Le prolongement officiel du confinement n’empêche en rien le redémarrage des activités industrielles dans maints pays de l’Union européenne.

Celle-ci n’a pas hésité à se saborder en déclarant pour le moment sans effet les traités de Schengen, voire de Maastricht.

La libre circulation des capitaux néanmoins fonctionne encore, ce qui est significatif. Les frontières sont devenues l’enjeu d’intérêts nationaux, allant de la fermeture complète à la fermeture sélective.  Le traité de Maastricht fut mis hors circuit à la plus grande satisfaction de quelques grands pays comme l’Allemagne, par exemple.
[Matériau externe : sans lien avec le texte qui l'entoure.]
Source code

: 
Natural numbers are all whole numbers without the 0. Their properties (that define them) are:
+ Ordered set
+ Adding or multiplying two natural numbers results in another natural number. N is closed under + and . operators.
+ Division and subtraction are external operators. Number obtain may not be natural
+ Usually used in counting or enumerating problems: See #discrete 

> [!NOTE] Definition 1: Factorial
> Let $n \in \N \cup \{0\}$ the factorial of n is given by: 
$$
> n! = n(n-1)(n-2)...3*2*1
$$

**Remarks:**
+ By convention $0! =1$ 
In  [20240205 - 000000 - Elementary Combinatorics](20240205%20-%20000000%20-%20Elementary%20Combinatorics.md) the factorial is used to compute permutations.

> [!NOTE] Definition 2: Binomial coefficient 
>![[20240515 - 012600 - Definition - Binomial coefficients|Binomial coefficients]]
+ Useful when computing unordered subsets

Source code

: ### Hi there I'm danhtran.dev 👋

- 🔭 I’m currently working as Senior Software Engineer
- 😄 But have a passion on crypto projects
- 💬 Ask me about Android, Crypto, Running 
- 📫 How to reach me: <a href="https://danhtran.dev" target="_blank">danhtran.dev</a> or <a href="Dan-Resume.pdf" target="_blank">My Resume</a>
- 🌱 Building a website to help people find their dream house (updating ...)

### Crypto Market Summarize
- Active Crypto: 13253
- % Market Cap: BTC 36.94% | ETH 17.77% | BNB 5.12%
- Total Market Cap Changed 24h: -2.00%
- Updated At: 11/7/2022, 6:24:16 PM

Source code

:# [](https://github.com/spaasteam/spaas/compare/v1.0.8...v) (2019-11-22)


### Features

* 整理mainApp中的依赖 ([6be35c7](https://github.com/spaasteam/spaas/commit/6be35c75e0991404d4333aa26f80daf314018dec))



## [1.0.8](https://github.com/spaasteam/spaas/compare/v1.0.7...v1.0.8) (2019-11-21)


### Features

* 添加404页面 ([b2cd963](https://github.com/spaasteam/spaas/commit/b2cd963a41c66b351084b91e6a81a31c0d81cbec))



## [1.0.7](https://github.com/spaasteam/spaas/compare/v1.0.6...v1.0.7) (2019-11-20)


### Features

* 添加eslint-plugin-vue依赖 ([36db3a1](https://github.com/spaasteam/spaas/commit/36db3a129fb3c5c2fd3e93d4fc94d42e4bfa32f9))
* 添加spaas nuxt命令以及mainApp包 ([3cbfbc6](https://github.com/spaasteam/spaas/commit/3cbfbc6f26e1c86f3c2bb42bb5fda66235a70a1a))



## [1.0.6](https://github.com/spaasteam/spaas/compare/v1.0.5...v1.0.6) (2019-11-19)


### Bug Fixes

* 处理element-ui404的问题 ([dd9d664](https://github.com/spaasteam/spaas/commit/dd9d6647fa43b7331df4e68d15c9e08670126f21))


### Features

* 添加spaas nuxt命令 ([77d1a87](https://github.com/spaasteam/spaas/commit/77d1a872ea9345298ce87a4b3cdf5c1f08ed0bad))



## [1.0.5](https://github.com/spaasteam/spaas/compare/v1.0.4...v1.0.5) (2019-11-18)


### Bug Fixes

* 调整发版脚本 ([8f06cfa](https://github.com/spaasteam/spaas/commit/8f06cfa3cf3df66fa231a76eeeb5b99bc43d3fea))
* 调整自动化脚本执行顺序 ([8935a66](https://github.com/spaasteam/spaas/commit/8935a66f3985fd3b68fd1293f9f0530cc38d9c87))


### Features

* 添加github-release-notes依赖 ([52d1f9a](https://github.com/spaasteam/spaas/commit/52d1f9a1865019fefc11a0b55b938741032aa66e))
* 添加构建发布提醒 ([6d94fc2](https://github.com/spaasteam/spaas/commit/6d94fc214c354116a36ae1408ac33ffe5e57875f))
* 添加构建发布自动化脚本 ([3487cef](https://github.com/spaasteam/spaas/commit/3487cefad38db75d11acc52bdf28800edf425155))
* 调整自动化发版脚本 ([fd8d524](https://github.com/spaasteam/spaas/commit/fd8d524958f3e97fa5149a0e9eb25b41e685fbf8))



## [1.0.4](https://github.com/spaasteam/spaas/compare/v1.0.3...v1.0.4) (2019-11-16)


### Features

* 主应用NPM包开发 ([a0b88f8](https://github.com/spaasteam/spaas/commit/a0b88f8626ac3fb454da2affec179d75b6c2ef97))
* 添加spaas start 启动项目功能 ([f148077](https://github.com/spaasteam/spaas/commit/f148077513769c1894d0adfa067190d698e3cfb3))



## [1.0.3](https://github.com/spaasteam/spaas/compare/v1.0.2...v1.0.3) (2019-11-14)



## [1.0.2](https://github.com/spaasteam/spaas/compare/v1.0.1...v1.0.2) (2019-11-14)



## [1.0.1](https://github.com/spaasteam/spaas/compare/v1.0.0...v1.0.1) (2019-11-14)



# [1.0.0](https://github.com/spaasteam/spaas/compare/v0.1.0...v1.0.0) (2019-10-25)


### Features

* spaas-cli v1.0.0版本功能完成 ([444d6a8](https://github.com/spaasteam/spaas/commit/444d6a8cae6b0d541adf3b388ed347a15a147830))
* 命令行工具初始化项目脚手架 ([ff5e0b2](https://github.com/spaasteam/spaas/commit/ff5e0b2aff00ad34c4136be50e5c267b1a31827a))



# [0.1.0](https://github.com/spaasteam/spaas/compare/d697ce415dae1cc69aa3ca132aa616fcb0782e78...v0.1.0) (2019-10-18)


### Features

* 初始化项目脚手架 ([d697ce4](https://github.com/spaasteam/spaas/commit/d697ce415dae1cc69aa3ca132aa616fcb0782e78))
L’Allemagne, comme d’autres états, profite de l’aubaine pour s’affranchir de sa rigueur de budget. Elle a déjà annoncé une hausse de 50 % du soutien financier à l’économie, soit 833 milliards d’euros (cf. Le Figaro-éco, 23.03.2020). 156 milliards d’euros supplémentaires seront empruntés.
L’endettement des Etats est de nouveau à l’ordre du jour, le redémarrage des activités industrielles est à ce prix.
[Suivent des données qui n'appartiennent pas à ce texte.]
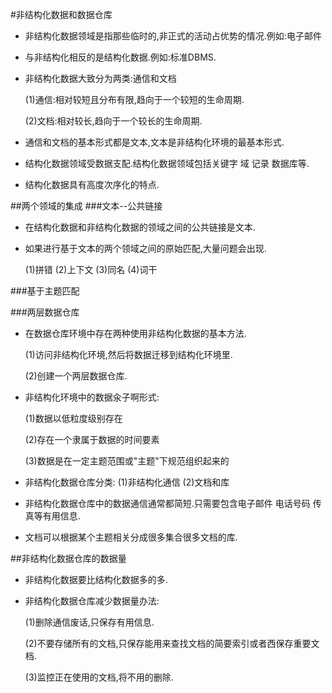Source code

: #非结构化数据和数据仓库
* 非结构化数据领域是指那些临时的,非正式的活动占优势的情况.例如:电子邮件
* 与非结构化相反的是结构化数据.例如:标准DBMS.
* 非结构化数据大致分为两类:通信和文档

	(1)通信:相对较短且分布有限,趋向于一个较短的生命周期.
	
	(2)文档:相对较长,趋向于一个较长的生命周期.
* 通信和文档的基本形式都是文本,文本是非结构化环境的最基本形式.
* 结构化数据领域受数据支配.结构化数据领域包括关键字 域 记录 数据库等.
* 结构化数据具有高度次序化的特点.

##两个领域的集成
###文本--公共链接
* 在结构化数据和非结构化数据的领域之间的公共链接是文本.
* 如果进行基于文本的两个领域之间的原始匹配,大量问题会出现.

	(1)拼错
	(2)上下文
	(3)同名
	(4)词干

###基于主题匹配

###两层数据仓库
* 在数据仓库环境中存在两种使用非结构化数据的基本方法.

	(1)访问非结构化环境,然后将数据迁移到结构化环境里.
	
	(2)创建一个两层数据仓库.
* 非结构化环境中的数据汆子啊形式:
	
	(1)数据以低粒度级别存在
	
	(2)存在一个隶属于数据的时间要素
	
	(3)数据是在一定主题范围或"主题"下规范组织起来的
* 非结构化数据仓库分类:
	(1)非结构化通信  (2)文档和库
* 非结构化数据仓库中的数据通信通常都简短.只需要包含电子邮件 电话号码 传真等有用信息.
* 文档可以根据某个主题相关分成很多集合很多文档的库.

##非结构化数据仓库的数据量
* 非结构化数据要比结构化数据多的多.
* 非结构化数据仓库减少数据量办法:
	
	(1)删除通信废话,只保存有用信息.
	
	(2)不要存储所有的文档,只保存能用来查找文档的简要索引或者西保存重要文档.
	
	(3)监控正在使用的文档,将不用的删除.

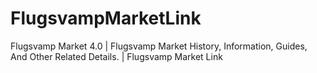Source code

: # FlugsvampMarketLink
Flugsvamp Market 4.0 | Flugsvamp Market History, Information, Guides, And Other Related Details. | Flugsvamp Market Link
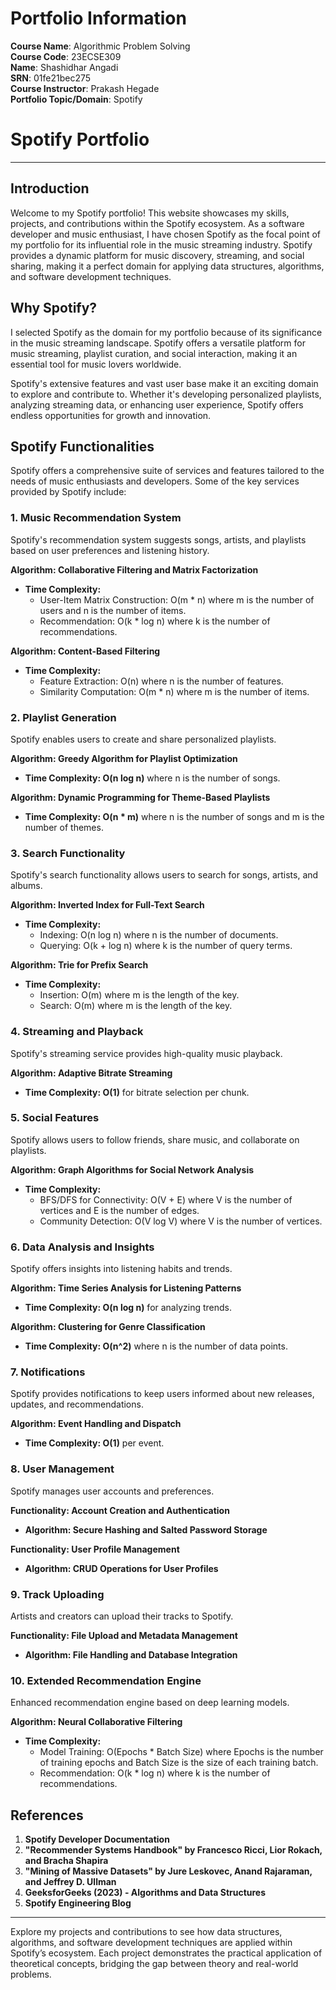 # Portfolio Information

**Course Name**: Algorithmic Problem Solving  
**Course Code**: 23ECSE309  
**Name**: Shashidhar Angadi  
**SRN**: 01fe21bec275  
**Course Instructor**: Prakash Hegade  
**Portfolio Topic/Domain**: Spotify

# Spotify Portfolio

---

## Introduction

Welcome to my Spotify portfolio! This website showcases my skills, projects, and contributions within the Spotify ecosystem. As a software developer and music enthusiast, I have chosen Spotify as the focal point of my portfolio for its influential role in the music streaming industry. Spotify provides a dynamic platform for music discovery, streaming, and social sharing, making it a perfect domain for applying data structures, algorithms, and software development techniques.

## Why Spotify?

I selected Spotify as the domain for my portfolio because of its significance in the music streaming landscape. Spotify offers a versatile platform for music streaming, playlist curation, and social interaction, making it an essential tool for music lovers worldwide.

Spotify's extensive features and vast user base make it an exciting domain to explore and contribute to. Whether it's developing personalized playlists, analyzing streaming data, or enhancing user experience, Spotify offers endless opportunities for growth and innovation.

## Spotify Functionalities

Spotify offers a comprehensive suite of services and features tailored to the needs of music enthusiasts and developers. Some of the key services provided by Spotify include:

### 1. Music Recommendation System

Spotify's recommendation system suggests songs, artists, and playlists based on user preferences and listening history.

**Algorithm: Collaborative Filtering and Matrix Factorization**
- **Time Complexity:**
  - User-Item Matrix Construction: O(m * n) where m is the number of users and n is the number of items.
  - Recommendation: O(k * log n) where k is the number of recommendations.

**Algorithm: Content-Based Filtering**
- **Time Complexity:**
  - Feature Extraction: O(n) where n is the number of features.
  - Similarity Computation: O(m * n) where m is the number of items.

### 2. Playlist Generation

Spotify enables users to create and share personalized playlists.

**Algorithm: Greedy Algorithm for Playlist Optimization**
- **Time Complexity: O(n log n)** where n is the number of songs.

**Algorithm: Dynamic Programming for Theme-Based Playlists**
- **Time Complexity: O(n * m)** where n is the number of songs and m is the number of themes.

### 3. Search Functionality

Spotify's search functionality allows users to search for songs, artists, and albums.

**Algorithm: Inverted Index for Full-Text Search**
- **Time Complexity:**
  - Indexing: O(n log n) where n is the number of documents.
  - Querying: O(k + log n) where k is the number of query terms.

**Algorithm: Trie for Prefix Search**
- **Time Complexity:**
  - Insertion: O(m) where m is the length of the key.
  - Search: O(m) where m is the length of the key.

### 4. Streaming and Playback

Spotify's streaming service provides high-quality music playback.

**Algorithm: Adaptive Bitrate Streaming**
- **Time Complexity: O(1)** for bitrate selection per chunk.

### 5. Social Features

Spotify allows users to follow friends, share music, and collaborate on playlists.

**Algorithm: Graph Algorithms for Social Network Analysis**
- **Time Complexity:**
  - BFS/DFS for Connectivity: O(V + E) where V is the number of vertices and E is the number of edges.
  - Community Detection: O(V log V) where V is the number of vertices.

### 6. Data Analysis and Insights

Spotify offers insights into listening habits and trends.

**Algorithm: Time Series Analysis for Listening Patterns**
- **Time Complexity: O(n log n)** for analyzing trends.

**Algorithm: Clustering for Genre Classification**
- **Time Complexity: O(n^2)** where n is the number of data points.

### 7. Notifications

Spotify provides notifications to keep users informed about new releases, updates, and recommendations.

**Algorithm: Event Handling and Dispatch**
- **Time Complexity: O(1)** per event.

### 8. User Management

Spotify manages user accounts and preferences.

**Functionality: Account Creation and Authentication**
- **Algorithm: Secure Hashing and Salted Password Storage**

**Functionality: User Profile Management**
- **Algorithm: CRUD Operations for User Profiles**

### 9. Track Uploading

Artists and creators can upload their tracks to Spotify.

**Functionality: File Upload and Metadata Management**
- **Algorithm: File Handling and Database Integration**

### 10. Extended Recommendation Engine

Enhanced recommendation engine based on deep learning models.

**Algorithm: Neural Collaborative Filtering**
- **Time Complexity:**
  - Model Training: O(Epochs * Batch Size) where Epochs is the number of training epochs and Batch Size is the size of each training batch.
  - Recommendation: O(k * log n) where k is the number of recommendations.

## References

1. **Spotify Developer Documentation**
2. **"Recommender Systems Handbook" by Francesco Ricci, Lior Rokach, and Bracha Shapira**
3. **"Mining of Massive Datasets" by Jure Leskovec, Anand Rajaraman, and Jeffrey D. Ullman**
4. **GeeksforGeeks (2023) - Algorithms and Data Structures**
5. **Spotify Engineering Blog**

---

Explore my projects and contributions to see how data structures, algorithms, and software development techniques are applied within Spotify’s ecosystem. Each project demonstrates the practical application of theoretical concepts, bridging the gap between theory and real-world problems.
Au Luxembourg, Arcelor-Mittal a repris la production à Belval, Differdange et Rodange le 30 mars 2020. Selon les responsables d’Arcelor-Mittal, cette reprise serait dans l’intérêt de tous les groupes d’intérêt. Les actionnaires seront les derniers à s’y opposer.

Il est « compréhensible » que le droit de travail doit être adapté à cette situation spéciale, ce qui est fait par le gouvernement luxembourgeois. La journée de 12 heures, voire la semaine de 60 heures de travail sont envisagées. Les contrats collectifs par là-même seraient court-circuités.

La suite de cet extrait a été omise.